Nesse sentido, foram ouvidas as partes sobre o mérito da questão omitida nos termos do n° 3 do art°715° do CPC, i. é, sobre a legalidade da correcção relativa a despesas contabilizadas na rubrica "despesas com edifícios arrendados tituladas por facturas emitidas pela C..., a ERFP veio dizer que reiterava toda a argumentação aduzida pela DSPIT para fundamentar a controvertida correcção, concluindo-se pela estrita legalidade do acto judicialmente impugnado, tal como, aliás, se preconizou em sede de indeferimento da reclamação graciosa constante dos autos de impugnação judicial. Adicionalmente, ainda referiu que, reportando-se as prestações de serviços efectuadas pela C... a trabalhos vários de electricidade e construção civil sujeitas a IVA, a violação do princípio do dever de documentação de todas as despesas, nomeadamente sob a forma da invocada falta de preenchimento dos requisitos legais fundamentadores da sua justificação (e realização), legitimam as realizadas correcções.
Por todas estas razões entende que só procedendo desse modo poderia a AF delimitar rigorosamente os custos não legitimados por documentos de suporte carecidos de forma legal válida e, consequentemente, que deve ser negado provimento ao recurso nessa parte.

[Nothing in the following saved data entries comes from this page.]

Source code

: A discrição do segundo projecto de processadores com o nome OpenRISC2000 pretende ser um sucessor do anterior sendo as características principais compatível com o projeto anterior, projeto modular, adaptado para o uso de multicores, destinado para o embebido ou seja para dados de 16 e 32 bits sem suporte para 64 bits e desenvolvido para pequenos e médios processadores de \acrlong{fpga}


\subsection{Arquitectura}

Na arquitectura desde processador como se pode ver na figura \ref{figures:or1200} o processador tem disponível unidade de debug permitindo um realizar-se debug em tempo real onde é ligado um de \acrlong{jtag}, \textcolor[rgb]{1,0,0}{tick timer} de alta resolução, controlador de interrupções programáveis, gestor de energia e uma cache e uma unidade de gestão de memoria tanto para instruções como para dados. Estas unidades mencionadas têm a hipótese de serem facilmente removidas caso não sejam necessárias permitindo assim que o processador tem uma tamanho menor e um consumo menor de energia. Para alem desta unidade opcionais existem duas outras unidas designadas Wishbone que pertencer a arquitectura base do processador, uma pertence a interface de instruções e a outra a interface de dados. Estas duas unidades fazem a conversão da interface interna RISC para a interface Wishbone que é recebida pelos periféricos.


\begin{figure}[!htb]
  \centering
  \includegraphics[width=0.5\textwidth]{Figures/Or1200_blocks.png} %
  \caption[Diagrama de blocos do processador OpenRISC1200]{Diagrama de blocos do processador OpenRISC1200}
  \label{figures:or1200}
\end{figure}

Argumentação secundada pela EPGA para o efeito também ouvida.
Quid juris?
Esta questão, embora com referência ao exercício de 1991, foi já tratada no Acórdão deste TCA de 23/03/2004, tirado no Recurso nº 17103/02 e relatado pelo relator desta formação.

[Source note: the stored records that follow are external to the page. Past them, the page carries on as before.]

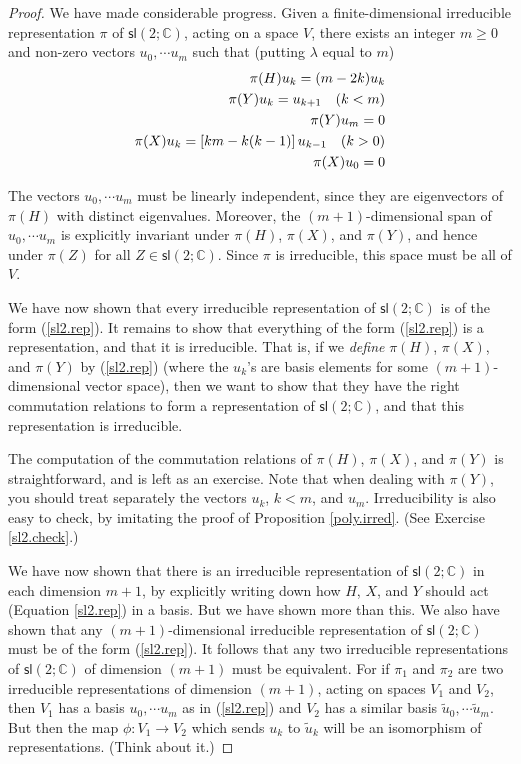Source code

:\documentclass[12pt]{amsbook}
\theoremstyle{plain}
\numberwithin{equation}{chapter}
\numberwithin{theorem}{chapter}
\begin{document}
\begin{proof}
We have made considerable progress. Given a finite-dimensional irreducible
representation $\pi$ of $\mathsf{sl}(2;\mathbb{C})$, acting on a space $V$,
there exists an integer $m\geq0$ and non-zero vectors $u_{0},\cdots u_{m}$
such that (putting $\lambda$ equal to $m$)
\begin{align}
\pi(H)u_{k}=(m-2k)u_{k}\nonumber\\
\pi(Y)u_{k}=u_{k+1}\quad(k<m)\nonumber\\
\pi(Y)u_{m}=0\nonumber\\
\pi(X)u_{k}=\left[  km-k(k-1)\right]  u_{k-1}\text{\quad}(k>0)\nonumber\\
\pi(X)u_{0}=0\label{sl2.rep}%
\end{align}

The vectors $u_{0},\cdots u_{m}$ must be linearly independent, since they are
eigenvectors of $\pi(H)$ with distinct eigenvalues. Moreover, the
$(m+1)$-dimensional span of $u_{0},\cdots u_{m}$ is explicitly invariant under
$\pi(H)$, $\pi(X)$, and $\pi(Y)$, and hence under $\pi(Z)$ for all
$Z\in\mathsf{sl}(2;\mathbb{C})$. Since $\pi$ is irreducible, this space must
be all of $V$.

We have now shown that every irreducible representation of $\mathsf{sl}%
(2;\mathbb{C})$ is of the form (\ref{sl2.rep}). It remains to show that
everything of the form (\ref{sl2.rep}) is a representation, and that it is
irreducible. That is, if we \textit{define} $\pi(H)$, $\pi(X)$, and $\pi(Y)$
by (\ref{sl2.rep}) (where the $u_{k}$'s are basis elements for some
$(m+1)$-dimensional vector space), then we want to show that they have the
right commutation relations to form a representation of $\mathsf{sl}%
(2;\mathbb{C})$, and that this representation is irreducible.

The computation of the commutation relations of $\pi(H)$, $\pi(X)$, and
$\pi(Y)$ is straightforward, and is left as an exercise. Note that when
dealing with $\pi(Y)$, you should treat separately the vectors $u_{k}$, $k<m$,
and $u_{m}$. Irreducibility is also easy to check, by imitating the proof of
Proposition \ref{poly.irred}. (See Exercise \ref{sl2.check}.)

We have now shown that there is an irreducible representation of
$\mathsf{sl}(2;\mathbb{C})$ in each dimension $m+1$, by explicitly writing
down how $H$, $X$, and $Y$ should act (Equation \ref{sl2.rep}) in a basis. But
we have shown more than this. We also have shown that any $(m+1)$-dimensional
irreducible representation of $\mathsf{sl}(2;\mathbb{C})$ must be of the form
(\ref{sl2.rep}). It follows that any two irreducible representations of
$\mathsf{sl}(2;\mathbb{C})$ of dimension $(m+1)$ must be equivalent. For if
$\pi_{1}$ and $\pi_{2}$ are two irreducible representations of dimension
$(m+1)$, acting on spaces $V_{1}$ and $V_{2}$, then $V_{1}$ has a basis
$u_{0},\cdots u_{m}$ as in (\ref{sl2.rep}) and $V_{2}$ has a similar basis
$\widetilde{u}_{0},\cdots\widetilde{u}_{m}$. But then the map $\phi
:V_{1}\rightarrow V_{2}$ which sends $u_{k}$ to $\widetilde{u}_{k}$ will be an
isomorphism of representations. (Think about it.)


\end{proof}
\end{document}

Aí se expendeu, em situação com plena similitude com a presente, o que se transcreve, já adaptado ao caso concreto:
Todavia, o Tribunal a quo veio a dar como provado que as despesas em questão não se podem qualificar como trespasses — fundamento adoptado pela Administração Fiscal —, não obstante haja admitido que tais despesas possibilitavam ao banco desimpedir o local que pretende arrendar, acabando por concluir que a questionada correcção se deve manter por não ter sido demonstrada a indispensabilidade do custo para a obtenção dos proveitos ou para a manutenção da fonte produtora.
O recorrente reconhece que não foi demonstrada essa indispensabilidade porque a tanto não estava obrigado, como também não tinha que demonstrar que cumpriu o princípio da especialização dos exercícios previsto no art. 18.° do CIRC, ou que a amortização em questão obedeceu à taxa legalmente fixada para o efeito, isso tudo porque, tal como a indispensabilidade do custo também, não eram os fundamentos em que se baseava a correcção em apreço que se pretendia ver anulada.

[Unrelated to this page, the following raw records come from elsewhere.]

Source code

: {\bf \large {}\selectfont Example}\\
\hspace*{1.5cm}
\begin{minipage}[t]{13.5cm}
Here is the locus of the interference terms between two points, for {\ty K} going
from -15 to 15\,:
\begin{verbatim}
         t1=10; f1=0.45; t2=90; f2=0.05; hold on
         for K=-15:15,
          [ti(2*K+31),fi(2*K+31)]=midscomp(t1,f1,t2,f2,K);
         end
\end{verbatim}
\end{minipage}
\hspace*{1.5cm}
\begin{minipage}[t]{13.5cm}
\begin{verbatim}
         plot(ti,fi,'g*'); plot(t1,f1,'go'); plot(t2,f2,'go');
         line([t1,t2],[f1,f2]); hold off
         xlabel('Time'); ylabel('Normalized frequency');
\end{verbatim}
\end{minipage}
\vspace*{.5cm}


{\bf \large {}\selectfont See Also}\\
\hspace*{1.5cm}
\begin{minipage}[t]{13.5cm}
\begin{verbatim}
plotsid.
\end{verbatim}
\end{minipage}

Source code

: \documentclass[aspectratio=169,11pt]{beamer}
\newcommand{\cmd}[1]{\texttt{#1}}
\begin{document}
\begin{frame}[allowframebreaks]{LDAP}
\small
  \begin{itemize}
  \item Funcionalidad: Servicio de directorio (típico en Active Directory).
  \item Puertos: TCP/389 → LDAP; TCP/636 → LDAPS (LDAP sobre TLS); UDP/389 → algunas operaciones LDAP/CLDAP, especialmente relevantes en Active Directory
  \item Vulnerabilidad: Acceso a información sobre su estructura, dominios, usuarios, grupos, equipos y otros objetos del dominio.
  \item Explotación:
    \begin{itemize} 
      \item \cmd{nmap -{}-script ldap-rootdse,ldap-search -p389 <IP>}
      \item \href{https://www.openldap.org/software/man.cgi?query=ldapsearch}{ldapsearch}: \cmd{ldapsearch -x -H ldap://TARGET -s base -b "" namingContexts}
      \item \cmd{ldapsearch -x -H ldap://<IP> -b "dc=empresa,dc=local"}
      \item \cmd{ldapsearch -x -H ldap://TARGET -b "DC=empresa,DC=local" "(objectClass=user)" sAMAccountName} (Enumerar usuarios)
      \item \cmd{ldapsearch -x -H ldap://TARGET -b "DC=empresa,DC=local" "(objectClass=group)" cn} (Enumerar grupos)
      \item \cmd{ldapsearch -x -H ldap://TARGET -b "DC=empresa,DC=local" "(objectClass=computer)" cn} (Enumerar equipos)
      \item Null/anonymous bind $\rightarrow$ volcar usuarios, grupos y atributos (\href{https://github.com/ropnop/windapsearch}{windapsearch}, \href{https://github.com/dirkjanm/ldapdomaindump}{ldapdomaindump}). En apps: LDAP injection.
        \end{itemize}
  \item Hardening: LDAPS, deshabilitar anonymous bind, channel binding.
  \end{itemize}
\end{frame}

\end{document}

Ora, a AF, no exercício da sua competência fiscalizadora da conformidade da actuação dos contribuintes com a lei (artº.107° do CIRC) actua no uso de poderes vinculados, submetida ao princípio da legalidade, cabe-lhe o ónus de prova da verificação dos pressupostos que a determinaram a efectuar as correcções técnicas, cumprindo-lhe demonstrar a factualidade que a leva a desconsiderar determinada verba como custo ou proveito.
Só essa materialidade (insusceptibilidade de as despesas em causa serem amortizadas uma vez que constituíam trespasses e de serem consideradas custo fiscal por se encontrarem indevidamente documentadas) tem de ser apta a abalar a presunção de veracidade das operações constantes da escrita do contribuinte e dos respectivos documentos de suporte (atento o princípio da declaração e da veracidade da escrita vigente no nosso direito - art. 78° do CPT), só então passando a competir ao contribuinte o ónus de prova de que, «in casu», as despesas em questão não constituíam um trespasse mas uma indemnização por benfeitorias e que aquelas se encontravam devidamente documentadas.
Cabe, no entanto, referir que a regularidade formal da escrita apenas constitui presunção da sua veracidade e que esta presunção de veracidade das declarações dos contribuintes só é estendida aos seus elementos de apoio (art. 78° do CPT) se estes estiverem organizados de acordo com a lei comercial e fiscal e com as regras de normalização contabilística e se aqueles mesmos elementos de apoio permitirem o apuramento e controlo da matéria tributável efectivamente obtida reflectindo correctamente o lucro líquido do exercício e as operações realizadas. Significa isto que, a verificarem-se erros ou omissões, ficará destruída a credibilidade dos próprios elementos da escrita a que digam respeito e a credibilidade da própria escrita.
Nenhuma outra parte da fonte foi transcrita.